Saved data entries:
※

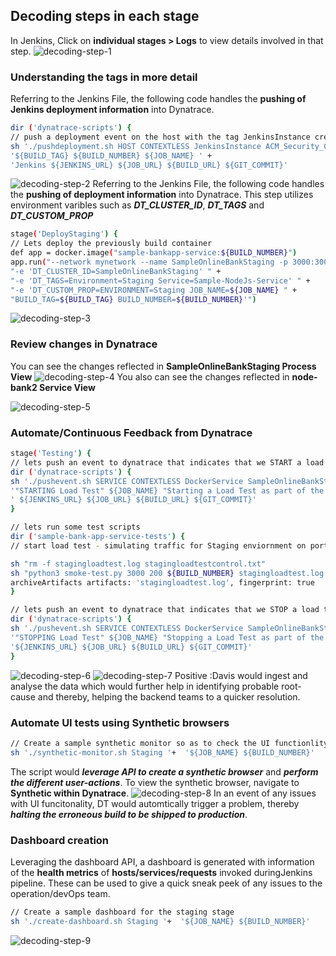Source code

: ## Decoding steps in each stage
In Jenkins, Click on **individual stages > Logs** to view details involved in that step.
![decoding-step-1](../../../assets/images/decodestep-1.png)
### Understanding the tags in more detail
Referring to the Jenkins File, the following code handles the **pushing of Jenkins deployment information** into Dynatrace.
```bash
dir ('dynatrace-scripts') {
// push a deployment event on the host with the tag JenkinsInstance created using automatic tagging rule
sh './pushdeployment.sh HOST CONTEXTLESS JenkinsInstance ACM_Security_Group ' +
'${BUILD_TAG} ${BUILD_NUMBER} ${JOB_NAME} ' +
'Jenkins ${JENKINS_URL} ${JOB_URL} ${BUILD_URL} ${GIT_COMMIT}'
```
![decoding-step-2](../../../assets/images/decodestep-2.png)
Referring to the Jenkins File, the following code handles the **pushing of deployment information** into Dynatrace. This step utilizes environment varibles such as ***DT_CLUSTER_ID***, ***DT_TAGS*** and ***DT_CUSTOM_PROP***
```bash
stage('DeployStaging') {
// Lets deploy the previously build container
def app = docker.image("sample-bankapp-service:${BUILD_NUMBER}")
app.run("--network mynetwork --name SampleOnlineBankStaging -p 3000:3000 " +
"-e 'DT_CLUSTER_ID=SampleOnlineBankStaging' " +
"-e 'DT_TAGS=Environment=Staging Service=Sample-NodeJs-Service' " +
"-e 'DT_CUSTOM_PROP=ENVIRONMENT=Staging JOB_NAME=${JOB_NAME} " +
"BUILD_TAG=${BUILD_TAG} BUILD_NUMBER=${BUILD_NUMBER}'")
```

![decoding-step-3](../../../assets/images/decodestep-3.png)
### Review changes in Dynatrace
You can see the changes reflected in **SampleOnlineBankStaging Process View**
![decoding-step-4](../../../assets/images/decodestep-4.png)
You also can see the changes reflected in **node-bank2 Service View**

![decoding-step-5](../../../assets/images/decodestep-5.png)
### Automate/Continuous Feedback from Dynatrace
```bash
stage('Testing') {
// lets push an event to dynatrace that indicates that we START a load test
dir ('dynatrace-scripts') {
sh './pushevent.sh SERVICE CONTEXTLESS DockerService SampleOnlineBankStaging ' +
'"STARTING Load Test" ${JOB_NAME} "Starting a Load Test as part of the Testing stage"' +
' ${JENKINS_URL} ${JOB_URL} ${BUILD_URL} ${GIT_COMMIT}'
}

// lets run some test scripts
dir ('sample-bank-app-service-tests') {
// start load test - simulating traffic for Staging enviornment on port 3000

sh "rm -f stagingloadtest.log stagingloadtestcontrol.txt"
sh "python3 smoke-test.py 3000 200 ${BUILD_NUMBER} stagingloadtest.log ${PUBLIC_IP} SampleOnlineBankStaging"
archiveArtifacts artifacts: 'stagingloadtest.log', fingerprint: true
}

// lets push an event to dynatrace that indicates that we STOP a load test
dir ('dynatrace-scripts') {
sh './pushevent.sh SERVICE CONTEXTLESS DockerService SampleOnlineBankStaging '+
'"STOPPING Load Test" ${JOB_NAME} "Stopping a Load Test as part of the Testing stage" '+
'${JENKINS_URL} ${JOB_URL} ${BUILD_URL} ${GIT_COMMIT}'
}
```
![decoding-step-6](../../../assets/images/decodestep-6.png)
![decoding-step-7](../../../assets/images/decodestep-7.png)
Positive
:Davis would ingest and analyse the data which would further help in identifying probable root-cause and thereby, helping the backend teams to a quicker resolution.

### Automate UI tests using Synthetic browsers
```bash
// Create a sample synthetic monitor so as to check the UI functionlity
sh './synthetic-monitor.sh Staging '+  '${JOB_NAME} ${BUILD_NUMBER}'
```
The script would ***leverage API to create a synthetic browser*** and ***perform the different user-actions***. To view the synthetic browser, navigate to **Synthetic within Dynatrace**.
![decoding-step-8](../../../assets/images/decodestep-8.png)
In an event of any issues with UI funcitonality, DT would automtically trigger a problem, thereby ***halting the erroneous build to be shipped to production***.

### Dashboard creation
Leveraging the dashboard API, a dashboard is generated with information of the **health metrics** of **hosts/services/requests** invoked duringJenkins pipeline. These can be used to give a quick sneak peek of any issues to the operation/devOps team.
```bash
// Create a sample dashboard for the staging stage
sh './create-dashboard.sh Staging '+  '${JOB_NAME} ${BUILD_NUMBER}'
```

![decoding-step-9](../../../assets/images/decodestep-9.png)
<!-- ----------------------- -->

※

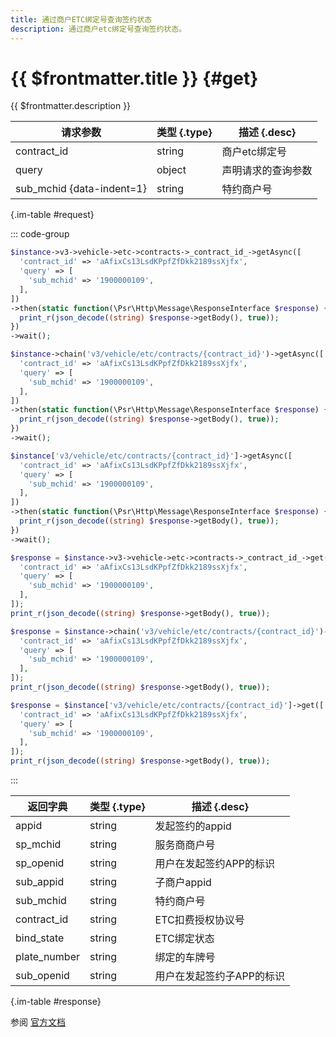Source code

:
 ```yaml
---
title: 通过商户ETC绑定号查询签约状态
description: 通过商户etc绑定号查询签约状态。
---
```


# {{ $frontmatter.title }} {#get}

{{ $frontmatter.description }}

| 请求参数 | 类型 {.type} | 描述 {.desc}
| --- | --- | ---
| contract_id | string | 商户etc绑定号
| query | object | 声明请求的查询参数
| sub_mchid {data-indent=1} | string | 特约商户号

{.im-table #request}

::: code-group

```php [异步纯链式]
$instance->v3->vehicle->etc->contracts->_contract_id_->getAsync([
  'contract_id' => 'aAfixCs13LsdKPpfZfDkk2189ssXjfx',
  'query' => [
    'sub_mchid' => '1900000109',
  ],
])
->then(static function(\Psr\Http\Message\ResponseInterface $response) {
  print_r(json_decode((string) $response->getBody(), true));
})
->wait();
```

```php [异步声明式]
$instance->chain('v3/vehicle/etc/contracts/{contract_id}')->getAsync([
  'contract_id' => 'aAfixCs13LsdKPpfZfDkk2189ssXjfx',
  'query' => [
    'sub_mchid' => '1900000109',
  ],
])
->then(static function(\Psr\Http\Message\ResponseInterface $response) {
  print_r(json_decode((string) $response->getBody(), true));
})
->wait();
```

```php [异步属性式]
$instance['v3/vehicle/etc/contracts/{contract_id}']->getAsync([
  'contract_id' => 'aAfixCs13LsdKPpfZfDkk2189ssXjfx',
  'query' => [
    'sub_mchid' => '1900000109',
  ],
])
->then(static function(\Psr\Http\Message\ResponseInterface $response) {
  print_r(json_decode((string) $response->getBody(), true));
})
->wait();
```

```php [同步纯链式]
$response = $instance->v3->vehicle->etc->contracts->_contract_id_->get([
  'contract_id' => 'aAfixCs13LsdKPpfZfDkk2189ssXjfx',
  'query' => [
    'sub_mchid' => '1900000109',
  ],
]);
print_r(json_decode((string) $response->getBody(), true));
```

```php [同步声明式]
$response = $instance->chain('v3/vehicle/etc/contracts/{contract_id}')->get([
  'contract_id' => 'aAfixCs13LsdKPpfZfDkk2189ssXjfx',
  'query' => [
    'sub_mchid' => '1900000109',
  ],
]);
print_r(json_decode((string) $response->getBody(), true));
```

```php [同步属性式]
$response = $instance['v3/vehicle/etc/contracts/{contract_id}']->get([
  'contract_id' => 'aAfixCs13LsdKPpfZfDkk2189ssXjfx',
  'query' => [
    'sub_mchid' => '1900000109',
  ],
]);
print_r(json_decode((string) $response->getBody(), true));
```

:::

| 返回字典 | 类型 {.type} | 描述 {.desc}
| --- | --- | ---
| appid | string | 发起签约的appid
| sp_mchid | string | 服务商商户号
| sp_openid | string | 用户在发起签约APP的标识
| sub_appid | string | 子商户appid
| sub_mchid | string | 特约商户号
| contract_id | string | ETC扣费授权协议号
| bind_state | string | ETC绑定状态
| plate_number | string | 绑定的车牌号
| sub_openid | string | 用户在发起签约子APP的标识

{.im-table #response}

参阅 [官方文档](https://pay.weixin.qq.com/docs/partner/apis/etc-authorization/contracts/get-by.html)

※

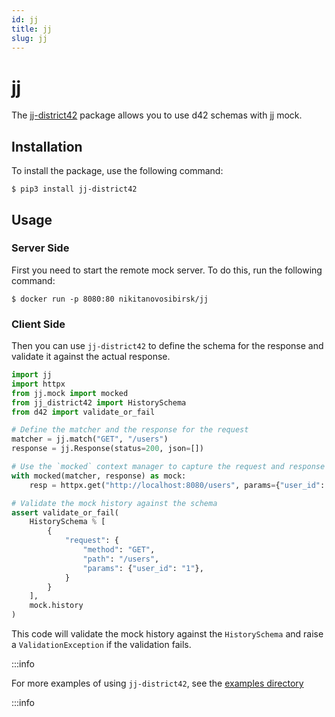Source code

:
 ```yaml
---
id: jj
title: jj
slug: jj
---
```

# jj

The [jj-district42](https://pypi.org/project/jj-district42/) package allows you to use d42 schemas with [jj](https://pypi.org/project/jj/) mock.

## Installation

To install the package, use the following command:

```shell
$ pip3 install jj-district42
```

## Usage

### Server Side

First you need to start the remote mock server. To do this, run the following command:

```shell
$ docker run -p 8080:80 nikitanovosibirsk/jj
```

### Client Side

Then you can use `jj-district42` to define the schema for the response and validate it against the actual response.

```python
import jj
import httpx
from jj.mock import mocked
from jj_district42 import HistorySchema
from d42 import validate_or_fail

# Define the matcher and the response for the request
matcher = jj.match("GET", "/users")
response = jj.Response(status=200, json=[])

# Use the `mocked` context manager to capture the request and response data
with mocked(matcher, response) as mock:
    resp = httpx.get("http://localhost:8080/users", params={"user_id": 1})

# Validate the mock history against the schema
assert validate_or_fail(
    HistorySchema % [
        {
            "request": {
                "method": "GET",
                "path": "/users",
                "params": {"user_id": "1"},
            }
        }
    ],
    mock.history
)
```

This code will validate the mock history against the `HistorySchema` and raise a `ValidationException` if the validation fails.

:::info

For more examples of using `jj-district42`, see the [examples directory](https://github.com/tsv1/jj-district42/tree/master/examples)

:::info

※

- **Work to be completed**:
Return, from the data above, each line in which the string "https" appears.

- **Result**:
参阅 [官方文档](https://pay.weixin.qq.com/docs/partner/apis/etc-authorization/contracts/get-by.html)
The [jj-district42](https://pypi.org/project/jj-district42/) package allows you to use d42 schemas with [jj](https://pypi.org/project/jj/) mock.
For more examples of using `jj-district42`, see the [examples directory](https://github.com/tsv1/jj-district42/tree/master/examples)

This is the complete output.